Na ficção, poucos ambientes facilitam a criação de horrores mais do que um circo, ambiente intenso e estimulante em sua própria natureza e que pode ser ainda mais com a inclusão de personagens e de uma atmosfera difíceis de decifrar. Del Toro traz o cinema noir para criar um clima melancólico que convida ao mistério e à investigação. O grande trunfo aqui é colocar a história num ponto exato que deixa o espectador ciente de que muito do que acontece ali não passa de uma farsa, mas ainda em dúvida do que há de sobrenatural - o elemento principal da história de Stanton dentro de seu mundo.
É neste sentido que a indicação de O Beco do Pesadelo aos prêmios de Melhor Fotografia, Melhor Direção de Arte e Melhor Figurino fazem completo sentido: temos quadros e cenas esteticamente inventivos, provocantes e encantadores um após o outro - ainda que falte uma conexão mais envolvente entre eles.

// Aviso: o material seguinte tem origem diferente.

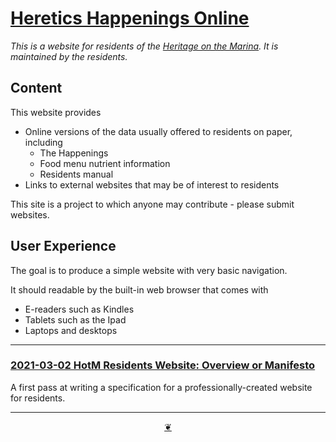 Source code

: # <a href="" >Heretics Happenings Online</a>
_This is a website for residents of the [Heritage on the Marina]( https://https://heritageonthemarina.org/ ). It is maintained by the residents._

## Content

This website provides

* Online versions of the data usually offered to residents on paper, including
	* The Happenings
	* Food menu nutrient information
	* Residents manual
* Links to external websites that may be of interest to residents

This site is a project to which anyone may contribute - please submit websites.

## User Experience

The goal is to produce a simple website with very basic navigation.

It should readable by the built-in web browser that comes with

* E-readers such as Kindles
* Tablets such as the Ipad
* Laptops and desktops

***

### [2021-03-02 HotM Residents Website: Overview or Manifesto]( #developers/2021-03-02-overview-manifesto.md )

A first pass at writing a specification for a professionally-created website for residents.

***

<center title="Hello! Click me to go up to the top" ><a class=aDingbat href=javascript:window.scrollTo(0,0);> ❦ </a></center>


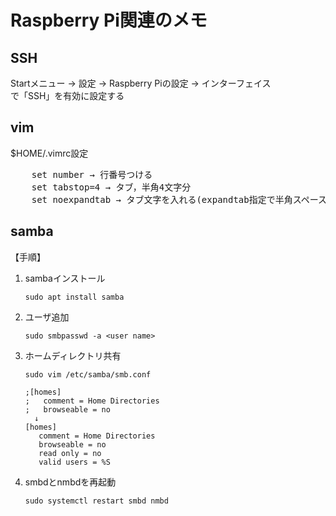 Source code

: # Raspberry Pi関連のメモ

## SSH

Startメニュー → 設定 → Raspberry Piの設定 → インターフェイス  
で「SSH」を有効に設定する

## vim

$HOME/.vimrc設定

<pre>
    set number → 行番号つける
    set tabstop=4 → タブ，半角4文字分
    set noexpandtab → タブ文字を入れる(expandtab指定で半角スペース4文字)
</pre>

## samba

【手順】
1. sambaインストール

	   sudo apt install samba

2. ユーザ追加

	   sudo smbpasswd -a <user name>

3. ホームディレクトリ共有

	   sudo vim /etc/samba/smb.conf
	   
	   ;[homes]
	   ;   comment = Home Directories
	   ;   browseable = no
	     ↓
	   [homes]
	      comment = Home Directories
	      browseable = no
	      read only = no
	      valid users = %S

4. smbdとnmbdを再起動

	   sudo systemctl restart smbd nmbd
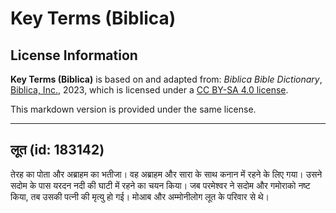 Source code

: # Key Terms (Biblica)

## License Information

**Key Terms (Biblica)** is based on and adapted from: _Biblica Bible Dictionary_, [Biblica, Inc.](https://www.biblica.com/), 2023, which is licensed under a [CC BY-SA 4.0 license](https://creativecommons.org/licenses/by-sa/4.0/legalcode.en).

This markdown version is provided under the same license.



--------------------------------

## लूत (id: 183142)

तेरह का पोता और अब्राहम का भतीजा। वह अब्राहम और सारा के साथ कनान में रहने के लिए गया। उसने सदोम के पास यरदन नदी की घाटी में रहने का चयन किया। जब परमेश्वर ने सदोम और गमोराको नष्ट किया, तब उसकी पत्नी की मृत्यु हो गई। मोआब और अम्मोनीलोग लूत के परिवार से थे।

Qual é o tema de O Beco do Pesadelo?
O terreno para suspenses psicológicos que mergulham na mente humana é fértil e O Beco do Pesadelo trás um viés excelente: até onde nos deixamos ir e no que escolhemos acreditar na busca pela sensação de controle. O mundo do charlatanismo abordado por aqui é magnético e revoltante porque nos mostra não só quais são os caminhos dos vigaristas para fisgar suas vítimas, mas as consequências tenebrosas.
Fingindo ter poderes mediúnicos, Stanton surge na vida de seus clientes como um oráculo capaz oferecer um conforto através de respostas mentirosas, mas satisfatórias. É ótima a narrativa de como a sensação de controle é um vício e se torna uma dependência quase química. Quanto mais “informações mágicas” ele dá, mais fundo seus clientes querem ir, mais respostas exigem e mais frequência desejam.
Nesse sentido, o balanço entre o golpista e a psicóloga femme fatale coloca lado a lado os caminhos para a mente humana. Stanton satisfaz seu público com argumentos genéricos e respostas rasas cujas lacunas são preenchidas por quem está ouvindo - em poucas palavras: o charlatão diz o que o cliente quer ouvir e o deixa completar o que falta com os desejos que já estão em sua mente. Alívio simples e imediato para qualquer angústia.
O trabalho da terapeuta em “decifrar a mente”, por outro lado, faz um caminho muito mais complexo, demorado e doloroso. Lilith não tem resposta alguma para nenhum mistério, mas acompanha seus pacientes nessa busca que envolve, acima de tudo, frustração de expectativas. Um caminho cortado pela superficialidade de Stanton, que, embora consiga capturar a mente de outras pessoas, não consegue escapar disso.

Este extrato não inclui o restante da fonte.